Genetic determination of T-cell activity in adjuvant immunotherapy
Novel immunotherapies have recently been applied in the adjuvant setting, substantially improving clinical benefits for patients at earlier stages of cancer, with a high propensity for potential metastatic progression.
In our lab, we have developed a novel approach of examining genetic control of T-cell activation to elucidate the contribution of genetic determinants of host immunity on the success of immune-checkpoint inhibition in patients at earlier stages of melanoma.
In a well-controlled clinical trial involving patients with stage III melanomas, treated by anti-PD1 and anti-CTLA4 therapies, we study the dynamic epigenetic and genetic mechanisms of T-cell activation to develop novel biomarkers and therapy targets of immune-checkpoint inhibition in the adjuvant melanoma setting.
Recently, these studies were awarded funding from the National Cancer Institute (NCI), as part of the NYU Melanoma SPORE grant.
Genetic control of transcriptional regulatory networks in immunotherapy-treated metastatic melanoma
A substantial number of patients do not benefit from promising new immune checkpoint blocking (ICB) therapies that stimulate the immune system to target melanoma. Our study seeks to discover the factors that influence response to these novel therapies, providing an opportunity to significantly improve treatment outcomes for patients with metastatic melanoma.

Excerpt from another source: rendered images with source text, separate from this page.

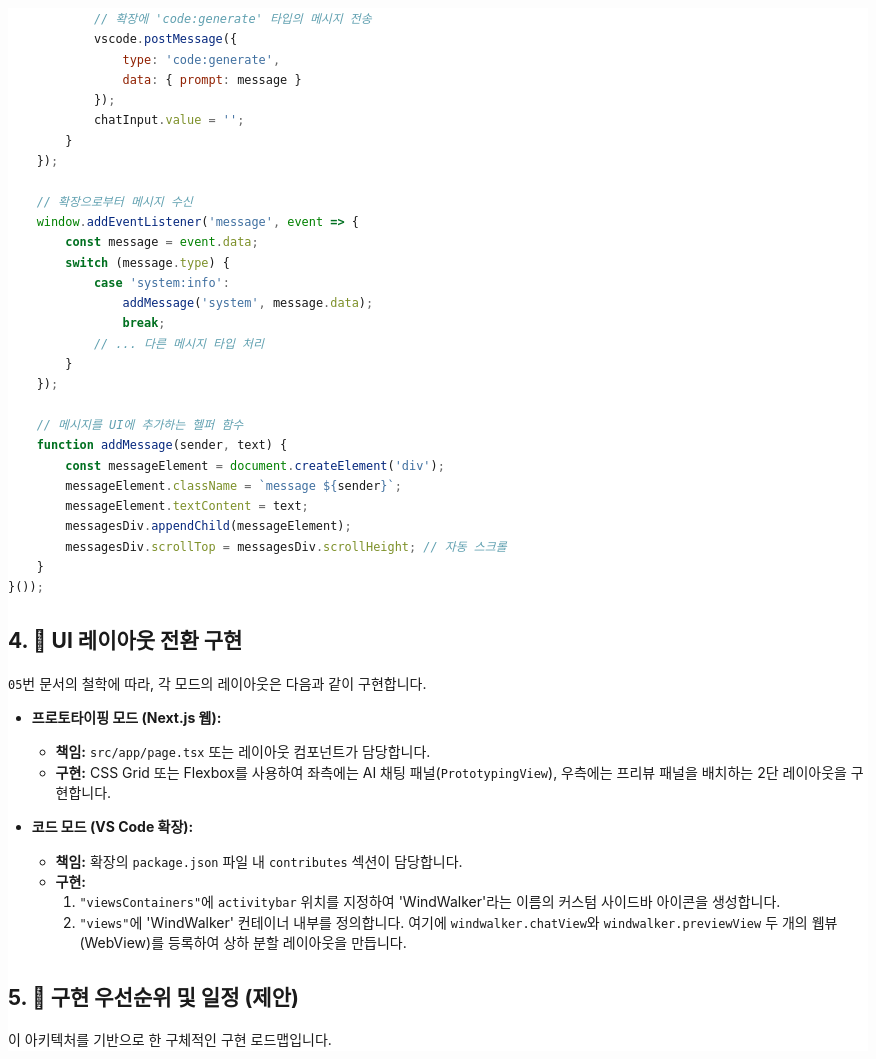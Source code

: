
 ```javascript
            // 확장에 'code:generate' 타입의 메시지 전송
            vscode.postMessage({
                type: 'code:generate',
                data: { prompt: message }
            });
            chatInput.value = '';
        }
    });

    // 확장으로부터 메시지 수신
    window.addEventListener('message', event => {
        const message = event.data;
        switch (message.type) {
            case 'system:info':
                addMessage('system', message.data);
                break;
            // ... 다른 메시지 타입 처리
        }
    });

    // 메시지를 UI에 추가하는 헬퍼 함수
    function addMessage(sender, text) {
        const messageElement = document.createElement('div');
        messageElement.className = `message ${sender}`;
        messageElement.textContent = text;
        messagesDiv.appendChild(messageElement);
        messagesDiv.scrollTop = messagesDiv.scrollHeight; // 자동 스크롤
    }
}());
```

## 4. 🎨 UI 레이아웃 전환 구현

`05`번 문서의 철학에 따라, 각 모드의 레이아웃은 다음과 같이 구현합니다.

-   **프로토타이핑 모드 (Next.js 웹):**
    -   **책임:** `src/app/page.tsx` 또는 레이아웃 컴포넌트가 담당합니다.
    -   **구현:** CSS Grid 또는 Flexbox를 사용하여 좌측에는 AI 채팅 패널(`PrototypingView`), 우측에는 프리뷰 패널을 배치하는 2단 레이아웃을 구현합니다.

-   **코드 모드 (VS Code 확장):**
    -   **책임:** 확장의 `package.json` 파일 내 `contributes` 섹션이 담당합니다.
    -   **구현:**
        1.  `"viewsContainers"`에 `activitybar` 위치를 지정하여 'WindWalker'라는 이름의 커스텀 사이드바 아이콘을 생성합니다.
        2.  `"views"`에 'WindWalker' 컨테이너 내부를 정의합니다. 여기에 `windwalker.chatView`와 `windwalker.previewView` 두 개의 웹뷰(WebView)를 등록하여 상하 분할 레이아웃을 만듭니다.

## 5. 🚀 구현 우선순위 및 일정 (제안)

이 아키텍처를 기반으로 한 구체적인 구현 로드맵입니다.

We hypothesize that circulating CD8+ T cells, a primary target of ICB therapies, are controlled by germline genetic variation in the CD8+ non-coding regulatory genome (regulome), and that this genetic variability modulates ICB efficacy and toxicity. Using whole-genome sequencing, whole-transcriptome sequencing, and analysis of open chromatin states, we will identify inherited genetic and epigenetic signatures that predict response to ICB therapy in these patients.

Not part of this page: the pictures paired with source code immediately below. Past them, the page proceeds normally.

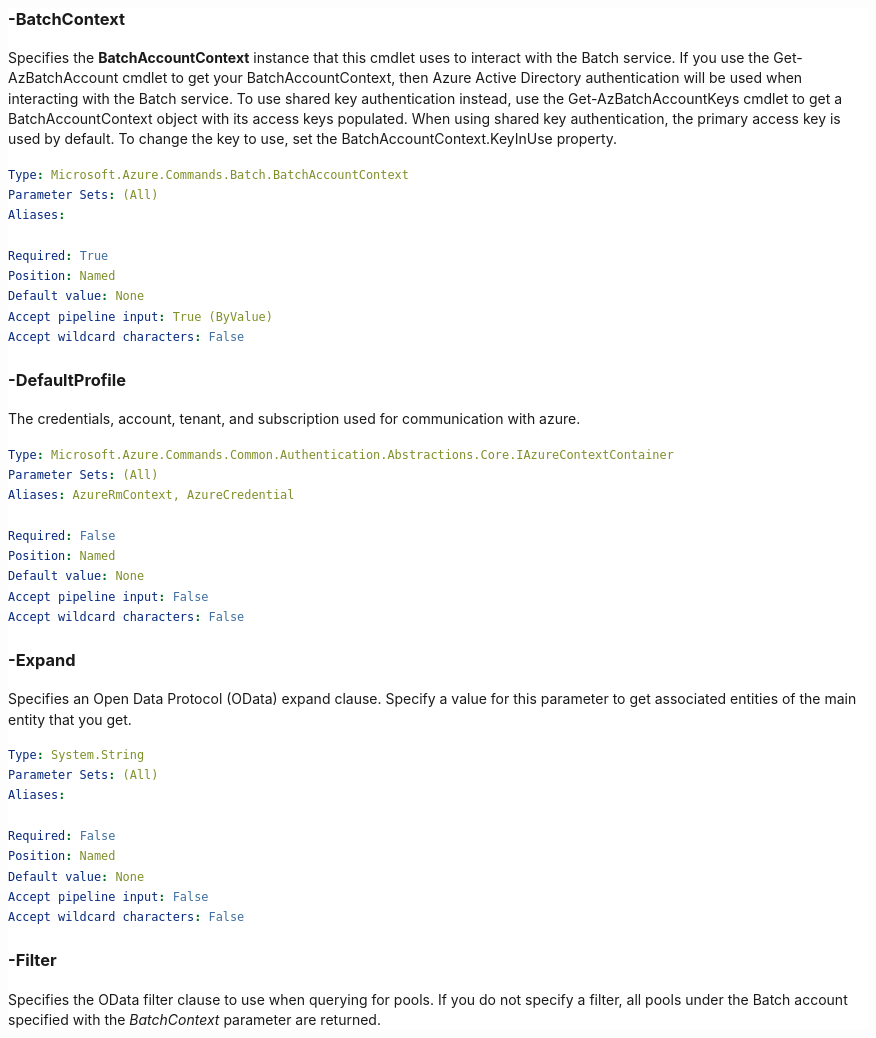 ### -BatchContext
Specifies the **BatchAccountContext** instance that this cmdlet uses to interact with the Batch service.
If you use the Get-AzBatchAccount cmdlet to get your BatchAccountContext, then Azure Active Directory authentication will be used when interacting with the Batch service. To use shared key authentication instead, use the Get-AzBatchAccountKeys cmdlet to get a BatchAccountContext object with its access keys populated. When using shared key authentication, the primary access key is used by default. To change the key to use, set the BatchAccountContext.KeyInUse property.

```yaml
Type: Microsoft.Azure.Commands.Batch.BatchAccountContext
Parameter Sets: (All)
Aliases:

Required: True
Position: Named
Default value: None
Accept pipeline input: True (ByValue)
Accept wildcard characters: False
```

### -DefaultProfile
The credentials, account, tenant, and subscription used for communication with azure.

```yaml
Type: Microsoft.Azure.Commands.Common.Authentication.Abstractions.Core.IAzureContextContainer
Parameter Sets: (All)
Aliases: AzureRmContext, AzureCredential

Required: False
Position: Named
Default value: None
Accept pipeline input: False
Accept wildcard characters: False
```

### -Expand
Specifies an Open Data Protocol (OData) expand clause.
Specify a value for this parameter to get associated entities of the main entity that you get.

```yaml
Type: System.String
Parameter Sets: (All)
Aliases:

Required: False
Position: Named
Default value: None
Accept pipeline input: False
Accept wildcard characters: False
```

### -Filter
Specifies the OData filter clause to use when querying for pools.
If you do not specify a filter, all pools under the Batch account specified with the *BatchContext* parameter are returned.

For the first time, our study will elucidate the effect of inherited anti-tumor host immunity on ICB outcomes and may identify transcriptional networks in CD8+ T cells affecting ICB resistance, which may serve as novel drug targets for improved ICB therapies in melanoma and other cancers.
International Germline Immuno-Oncology Melanoma Consortium (IO-GEM)
Melanoma is a deadly form of skin cancer with extremely poor prognosis when diagnosed late. This is largely because there is no effective clinical strategy that can reliably predict the likelihood of recurrence for individual patients at early stages of the disease. Our study aims to identify novel germline genetic markers for improved clinical strategies to tailor the prediction of melanoma prognosis to individual patients.
We are conducting comprehensive genetic profiling (whole-genome and whole-transcriptome sequencing) of germline and tumor specimens of 7,000 melanoma patients ascertained at 45 clinical centers across the world to identify novel germline genetic loci associated with the risk of melanoma recurrence. These variants will then be incorporated into a prognostic melanoma model to improve subsequent treatment outcomes.
The findings generated through this international collaboration will not only reveal novel markers of melanoma prognosis with more personalized clinical potential, but our comprehensive exploration of their biological role may point to novel molecular pathways in melanoma progression. Besides improved clinical follow-up care of patients at early stage of melanoma, the study's impact is in the discovery of putatively novel targets of more personalized adjuvant therapies tailored for those patients with early disease but high risk of recurrence.
This work is funded through a Team Science Award from the Melanoma Research Alliance (MRA).